23 Giu Crescita, la coesione conviene anche alle imprese italiane
di Ilaria Donatio
La competizione non è più l’unico brodo di coltura delle imprese. La coesione diventa sempre più importante. La Coop Lombardia ha reso i suoi store più inclusivi, realizzando il primo supermercato in Europa “autism friendly”, grazie al dialogo con un’associazione del terzo settore. Falck Renewables condivide i suoi impianti nel settore delle energie rinnovabili con le comunità dei territori in cui opera, generando ricadute sociali positive. Honda Italia, branca italiana del primo costruttore di veicoli al mondo, promuove crescita e innovazione grazie alla collaborazione continua dei propri dipendenti, che considera associati. Chiesi Farmaceutici trasforma i suoi fornitori in partner, sulla base di un documento condiviso di sviluppo, per migliorare insieme sostenibilità e qualità.
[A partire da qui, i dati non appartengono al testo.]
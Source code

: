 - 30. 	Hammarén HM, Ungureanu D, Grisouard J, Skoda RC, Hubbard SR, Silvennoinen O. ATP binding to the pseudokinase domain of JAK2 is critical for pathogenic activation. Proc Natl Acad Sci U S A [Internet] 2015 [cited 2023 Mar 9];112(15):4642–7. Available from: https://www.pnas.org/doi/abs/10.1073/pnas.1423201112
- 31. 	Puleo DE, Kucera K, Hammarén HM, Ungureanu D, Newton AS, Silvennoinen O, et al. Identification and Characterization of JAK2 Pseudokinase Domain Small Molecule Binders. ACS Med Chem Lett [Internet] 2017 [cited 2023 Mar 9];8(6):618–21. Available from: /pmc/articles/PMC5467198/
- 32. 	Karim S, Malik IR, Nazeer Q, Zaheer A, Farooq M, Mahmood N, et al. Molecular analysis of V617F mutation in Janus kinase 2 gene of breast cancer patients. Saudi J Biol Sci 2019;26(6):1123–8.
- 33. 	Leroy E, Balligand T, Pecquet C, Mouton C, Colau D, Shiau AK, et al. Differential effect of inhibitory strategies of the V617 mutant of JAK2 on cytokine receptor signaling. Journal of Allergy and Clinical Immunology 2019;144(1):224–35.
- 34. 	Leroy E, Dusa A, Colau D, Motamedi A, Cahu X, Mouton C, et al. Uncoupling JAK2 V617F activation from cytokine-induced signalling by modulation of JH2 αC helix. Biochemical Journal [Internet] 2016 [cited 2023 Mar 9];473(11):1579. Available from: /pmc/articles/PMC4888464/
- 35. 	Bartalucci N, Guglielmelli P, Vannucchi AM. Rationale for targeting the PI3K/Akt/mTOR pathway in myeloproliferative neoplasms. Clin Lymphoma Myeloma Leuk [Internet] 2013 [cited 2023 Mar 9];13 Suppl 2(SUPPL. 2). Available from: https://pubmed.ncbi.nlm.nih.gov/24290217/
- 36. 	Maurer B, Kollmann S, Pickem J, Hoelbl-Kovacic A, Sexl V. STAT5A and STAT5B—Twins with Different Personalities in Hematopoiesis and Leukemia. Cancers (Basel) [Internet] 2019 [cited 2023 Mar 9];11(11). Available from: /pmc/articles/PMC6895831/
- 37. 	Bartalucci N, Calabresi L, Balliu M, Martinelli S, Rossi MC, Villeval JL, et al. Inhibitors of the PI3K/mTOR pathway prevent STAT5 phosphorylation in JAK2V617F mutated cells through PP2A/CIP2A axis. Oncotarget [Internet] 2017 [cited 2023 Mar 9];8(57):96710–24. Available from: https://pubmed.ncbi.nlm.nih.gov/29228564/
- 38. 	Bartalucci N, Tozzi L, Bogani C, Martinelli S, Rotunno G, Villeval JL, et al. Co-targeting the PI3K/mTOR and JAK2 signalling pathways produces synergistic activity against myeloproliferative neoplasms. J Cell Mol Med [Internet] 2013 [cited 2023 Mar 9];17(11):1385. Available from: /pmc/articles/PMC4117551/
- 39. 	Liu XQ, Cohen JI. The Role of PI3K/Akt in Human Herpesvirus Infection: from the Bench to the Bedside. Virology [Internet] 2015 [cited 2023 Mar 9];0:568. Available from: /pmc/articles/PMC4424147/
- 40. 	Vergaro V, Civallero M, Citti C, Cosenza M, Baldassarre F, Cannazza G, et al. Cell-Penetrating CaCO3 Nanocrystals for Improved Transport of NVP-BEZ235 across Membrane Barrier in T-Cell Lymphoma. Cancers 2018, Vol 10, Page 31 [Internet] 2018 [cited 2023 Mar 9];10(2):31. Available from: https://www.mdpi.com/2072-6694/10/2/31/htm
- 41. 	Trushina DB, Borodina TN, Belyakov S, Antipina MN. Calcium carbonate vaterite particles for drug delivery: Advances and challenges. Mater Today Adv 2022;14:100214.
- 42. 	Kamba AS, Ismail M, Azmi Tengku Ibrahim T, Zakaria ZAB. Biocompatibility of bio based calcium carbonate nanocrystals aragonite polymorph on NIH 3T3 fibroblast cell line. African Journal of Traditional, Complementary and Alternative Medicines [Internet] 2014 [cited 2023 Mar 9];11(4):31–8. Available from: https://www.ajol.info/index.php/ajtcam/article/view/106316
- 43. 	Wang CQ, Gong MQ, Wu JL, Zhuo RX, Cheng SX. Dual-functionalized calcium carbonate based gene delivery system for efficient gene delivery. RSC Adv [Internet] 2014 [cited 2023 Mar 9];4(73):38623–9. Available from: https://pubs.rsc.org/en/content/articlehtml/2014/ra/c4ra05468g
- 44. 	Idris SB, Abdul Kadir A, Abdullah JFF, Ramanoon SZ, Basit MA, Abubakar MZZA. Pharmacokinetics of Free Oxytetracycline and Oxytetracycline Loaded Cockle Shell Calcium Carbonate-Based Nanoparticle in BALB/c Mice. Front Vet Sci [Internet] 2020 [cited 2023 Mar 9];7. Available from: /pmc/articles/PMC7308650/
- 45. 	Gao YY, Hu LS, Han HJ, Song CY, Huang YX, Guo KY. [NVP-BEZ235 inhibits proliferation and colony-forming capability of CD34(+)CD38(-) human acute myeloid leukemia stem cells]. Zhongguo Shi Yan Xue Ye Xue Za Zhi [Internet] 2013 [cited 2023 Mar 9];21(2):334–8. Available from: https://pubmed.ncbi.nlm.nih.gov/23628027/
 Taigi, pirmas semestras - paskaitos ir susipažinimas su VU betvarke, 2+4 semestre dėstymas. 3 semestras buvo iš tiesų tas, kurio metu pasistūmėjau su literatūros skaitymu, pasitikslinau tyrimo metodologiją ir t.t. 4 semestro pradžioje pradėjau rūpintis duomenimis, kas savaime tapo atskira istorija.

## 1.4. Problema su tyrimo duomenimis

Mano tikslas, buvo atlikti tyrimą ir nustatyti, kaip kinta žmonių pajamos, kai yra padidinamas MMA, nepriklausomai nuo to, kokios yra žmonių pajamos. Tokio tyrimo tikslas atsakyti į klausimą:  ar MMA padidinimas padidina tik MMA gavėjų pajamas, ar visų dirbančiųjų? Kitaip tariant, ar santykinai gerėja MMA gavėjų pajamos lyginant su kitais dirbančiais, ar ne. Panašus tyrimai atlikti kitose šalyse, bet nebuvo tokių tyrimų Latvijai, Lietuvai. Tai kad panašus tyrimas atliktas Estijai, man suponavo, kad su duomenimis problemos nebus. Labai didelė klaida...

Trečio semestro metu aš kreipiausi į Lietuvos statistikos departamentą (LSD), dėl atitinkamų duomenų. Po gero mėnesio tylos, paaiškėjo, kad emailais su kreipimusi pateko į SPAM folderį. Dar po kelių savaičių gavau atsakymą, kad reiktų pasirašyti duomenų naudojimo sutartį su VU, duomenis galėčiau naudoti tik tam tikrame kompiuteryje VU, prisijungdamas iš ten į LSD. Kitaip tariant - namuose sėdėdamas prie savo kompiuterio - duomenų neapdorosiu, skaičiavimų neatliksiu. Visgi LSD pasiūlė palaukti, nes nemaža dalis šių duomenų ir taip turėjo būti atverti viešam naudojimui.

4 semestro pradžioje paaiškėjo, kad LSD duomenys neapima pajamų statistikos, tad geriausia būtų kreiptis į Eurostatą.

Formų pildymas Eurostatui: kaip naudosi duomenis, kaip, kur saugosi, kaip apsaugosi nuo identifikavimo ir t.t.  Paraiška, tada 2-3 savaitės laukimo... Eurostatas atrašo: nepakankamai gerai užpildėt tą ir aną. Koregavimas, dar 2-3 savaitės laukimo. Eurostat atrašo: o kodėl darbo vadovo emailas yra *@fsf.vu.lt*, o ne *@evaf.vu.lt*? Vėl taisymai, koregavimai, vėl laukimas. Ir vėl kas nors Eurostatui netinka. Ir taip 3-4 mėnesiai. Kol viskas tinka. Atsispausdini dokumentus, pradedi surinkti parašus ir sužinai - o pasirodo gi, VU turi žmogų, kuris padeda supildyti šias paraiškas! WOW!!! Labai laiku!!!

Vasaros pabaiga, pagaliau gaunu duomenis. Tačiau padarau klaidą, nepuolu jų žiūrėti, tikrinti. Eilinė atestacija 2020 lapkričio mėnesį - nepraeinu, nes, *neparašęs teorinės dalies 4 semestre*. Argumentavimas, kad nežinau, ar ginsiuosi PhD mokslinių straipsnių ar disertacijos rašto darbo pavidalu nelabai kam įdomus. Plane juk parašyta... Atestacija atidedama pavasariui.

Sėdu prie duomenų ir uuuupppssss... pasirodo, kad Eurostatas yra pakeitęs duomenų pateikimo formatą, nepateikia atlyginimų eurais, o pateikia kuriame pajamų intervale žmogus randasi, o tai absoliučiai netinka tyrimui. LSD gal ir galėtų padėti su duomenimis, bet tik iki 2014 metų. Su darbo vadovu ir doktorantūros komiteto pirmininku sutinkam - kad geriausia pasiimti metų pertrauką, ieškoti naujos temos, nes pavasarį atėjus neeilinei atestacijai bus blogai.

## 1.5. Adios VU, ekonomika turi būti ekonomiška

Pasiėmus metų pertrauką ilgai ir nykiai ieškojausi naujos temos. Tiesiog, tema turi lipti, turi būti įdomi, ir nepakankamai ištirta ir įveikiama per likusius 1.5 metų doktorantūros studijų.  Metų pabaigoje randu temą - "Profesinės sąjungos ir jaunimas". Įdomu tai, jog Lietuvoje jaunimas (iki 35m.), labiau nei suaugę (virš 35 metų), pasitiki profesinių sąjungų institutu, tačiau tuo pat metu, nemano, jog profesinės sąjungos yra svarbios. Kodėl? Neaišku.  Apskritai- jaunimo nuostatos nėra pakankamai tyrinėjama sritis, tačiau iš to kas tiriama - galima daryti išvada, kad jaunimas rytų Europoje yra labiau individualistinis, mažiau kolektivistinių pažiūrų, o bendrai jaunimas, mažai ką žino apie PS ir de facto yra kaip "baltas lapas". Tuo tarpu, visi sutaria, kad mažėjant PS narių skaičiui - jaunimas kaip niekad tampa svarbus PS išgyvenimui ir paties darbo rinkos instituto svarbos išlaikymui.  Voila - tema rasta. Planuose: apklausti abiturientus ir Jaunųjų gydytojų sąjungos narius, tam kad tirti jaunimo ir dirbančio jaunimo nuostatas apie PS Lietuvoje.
Durante la crisi da Covid-19, l’azienda alimentare cuneese Venchi, insieme ad Intesa Sanpaolo, ha favorito l’accesso al credito di circa 6 mila piccole e medie imprese del territorio legate alla filiera del cioccolato. Lago, produttore di arredamenti modulari, trasforma i suoi clienti in una comunità capace di concepire arredi empatici che rimettono la persona al centro dell’abitare. La cantina umbra Arnaldo Caprai accoglie e stabilizza nelle sue vigne di Montefalco i richiedenti asilo che si rivolgono alla Caritas. Noberasco, azienda alimentare nel settore della frutta secca, insieme a Coldiretti e Bonifiche Ferraresi, punta alla rinascita delle filiere abbandonate del made in Italy. Sono questi soltanto alcuni esempi di un mondo economico sempre più sostenibile che sperimenta nuovi modelli nell’uso delle risorse (economia verde, condivisa, circolare, bio) e delle competenze diffuse (open innovation, crowdsourcing), nell’accesso all’informazione (platform economy) e ai finanziamenti (crowdfunding, sustainable bond). Sfide fondate sull’alleanza tra imprese, comunità, istituzioni e cittadini.
Questa nuova economia è la protagonista del rapporto “Coesione è Competizione. Nuove geografie della produzione del valore in Italia”, realizzato da Fondazione Symbola, Intesa Sanpaolo e Unioncamere in collaborazione con Aiccon, Ipsos e Centro Studi delle Camere di Commercio Guglielmo Tagliacarne. «La coesione, come ha detto il presidente Draghi, è un dovere morale. Ma è anche un formidabile fattore produttivo», assicura Ermete Realacci, presidente della Fondazione Symbola. Non è un caso, spiega, «che l’Unione Europea abbia indirizzato le risorse del Next Generation EU e larga parte del bilancio comunitario 2021-27 al rilancio dell’economia basata su inclusione, transizione verde e digitale». Le imprese coesive esportano di più (il 58% contro il 39% delle non coesive); fanno più eco-investimenti (il 39% contro il 19% delle non coesive); investono di più per migliorare prodotti e servizi (il 58% contro il 46% delle non coesive); adottano misure legate al Piano Transizione 4.0 (il 28% contro l’11% delle non coesive).
«Il Rapporto Symbola, realizzato con la collaborazione di Intesa Sanpaolo, evidenzia l’efficacia dell’approccio coesivo», dice Gian Maria Gros-Pietro, presidente di Intesa Sanpaolo. Durante la crisi pandemica, continua, «la collaborazione tra enti diversi ha portato risultati straordinari in campo economico, sociale e soprattutto della sanità. Intesa Sanpaolo crede nel valore della vita di comunità, sia essa di persone, di imprese, di Stati». In questa direzione, conclude Gros-Pietro, «vanno gli oltre 400 miliardi di euro di erogazioni a medio-lungo termine che la Banca destina a imprese e famiglie in ambiti come transizione ecologica e digitale, infrastrutture, trasporti, progetti di rigenerazione urbana, strettamente collegati al Recovery Plan».
Dal rapporto emerge pure che le imprese coesive sono le più sensibili al mondo della cultura con donazioni, sponsorizzazioni, partnership con istituzioni culturali e sono le più visionarie sul piano della transizione digitale. Si sono compiuti passi importanti anche nella parità di genere con un incremento delle donne nei cda delle società quotate passato da 170 nel 2008, il 5,9%, alle 811 di oggi, il 36,3%, mentre nei collegi sindacali si è passati dal 13,4% del 2012 al 41,6% del 2019, con 475 sindaci donne. Ma c’è dell’altro. «Più le imprese sono coesive più sono competitive e riescono a sfruttare al meglio le loro potenzialità», garantisce Giuseppe Tripoli, Segretario generale di Unioncamere. La coesione, insomma, conviene pure.